The association found between CBH and GS is evidence that there are other factors associated with lasting postoperative symptoms of laparoscopic cholecystectomy, and not only the absence of the gall bladder. The literature shows reports of studies that present the hypothesis of mood alterations influencing gastrointestinal symptoms 19 .
There is no objective method for evaluating diarrhea and other changes in bowel habits. Hence, applying a questionnaire is a subjective method that could under- or overestimate symptoms, making it harder to assess and interpret research findings.

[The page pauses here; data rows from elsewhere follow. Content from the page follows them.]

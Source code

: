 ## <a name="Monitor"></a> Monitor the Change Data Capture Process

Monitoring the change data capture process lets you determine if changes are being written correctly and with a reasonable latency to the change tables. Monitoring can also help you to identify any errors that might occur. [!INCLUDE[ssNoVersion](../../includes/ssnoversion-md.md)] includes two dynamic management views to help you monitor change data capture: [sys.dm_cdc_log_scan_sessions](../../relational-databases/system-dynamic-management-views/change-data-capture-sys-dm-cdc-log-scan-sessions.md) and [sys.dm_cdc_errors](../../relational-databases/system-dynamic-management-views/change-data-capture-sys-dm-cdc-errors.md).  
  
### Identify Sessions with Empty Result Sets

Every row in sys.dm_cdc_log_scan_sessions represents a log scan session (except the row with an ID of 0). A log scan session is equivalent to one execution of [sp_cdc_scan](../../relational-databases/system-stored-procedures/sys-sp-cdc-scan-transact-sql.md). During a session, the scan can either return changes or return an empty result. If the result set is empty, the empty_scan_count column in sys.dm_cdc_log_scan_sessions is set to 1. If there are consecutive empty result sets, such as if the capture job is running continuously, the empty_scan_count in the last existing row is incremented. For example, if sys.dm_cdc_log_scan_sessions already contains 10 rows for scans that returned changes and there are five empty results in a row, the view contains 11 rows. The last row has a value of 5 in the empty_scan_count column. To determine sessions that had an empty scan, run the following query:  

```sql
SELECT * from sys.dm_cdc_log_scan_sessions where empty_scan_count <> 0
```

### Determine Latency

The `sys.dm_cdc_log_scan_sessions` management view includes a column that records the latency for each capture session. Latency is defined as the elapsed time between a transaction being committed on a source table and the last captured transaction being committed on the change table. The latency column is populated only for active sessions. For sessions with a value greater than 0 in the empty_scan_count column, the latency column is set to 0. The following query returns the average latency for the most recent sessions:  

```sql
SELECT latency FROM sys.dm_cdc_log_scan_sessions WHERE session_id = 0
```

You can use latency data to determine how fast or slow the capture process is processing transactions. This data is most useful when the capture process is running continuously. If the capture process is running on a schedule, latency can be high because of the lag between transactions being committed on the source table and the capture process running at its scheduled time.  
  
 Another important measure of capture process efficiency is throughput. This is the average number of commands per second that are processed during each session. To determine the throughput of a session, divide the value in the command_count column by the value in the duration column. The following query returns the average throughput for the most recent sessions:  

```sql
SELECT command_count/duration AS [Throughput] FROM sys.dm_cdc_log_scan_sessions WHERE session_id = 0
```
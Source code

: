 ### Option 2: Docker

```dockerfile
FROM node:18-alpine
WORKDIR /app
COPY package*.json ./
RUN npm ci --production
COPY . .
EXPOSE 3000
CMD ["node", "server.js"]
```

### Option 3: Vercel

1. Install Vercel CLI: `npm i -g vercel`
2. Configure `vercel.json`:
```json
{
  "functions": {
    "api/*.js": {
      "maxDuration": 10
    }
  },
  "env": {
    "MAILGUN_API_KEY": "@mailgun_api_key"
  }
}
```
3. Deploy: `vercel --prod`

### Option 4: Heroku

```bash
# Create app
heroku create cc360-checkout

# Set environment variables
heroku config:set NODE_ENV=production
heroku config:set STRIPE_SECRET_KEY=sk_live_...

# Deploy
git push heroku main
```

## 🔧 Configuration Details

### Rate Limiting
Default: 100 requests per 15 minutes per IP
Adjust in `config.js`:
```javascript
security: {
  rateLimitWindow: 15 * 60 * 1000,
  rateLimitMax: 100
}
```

New prospective studies are indispensable to define the risk factors for CBH after laparoscopic cholecystectomy. While they are not identified, surgeons and patients need to be aware that such alterations are frequent and that there is no means to foresee it.
CONCLUSION
1) There is a high prevalence of changes in bowel habits in the study's sample, being present in 35.1% of the patients participating in the research; 2) there is an association between changes in bowel habits and the presence of gastrointestinal symptoms.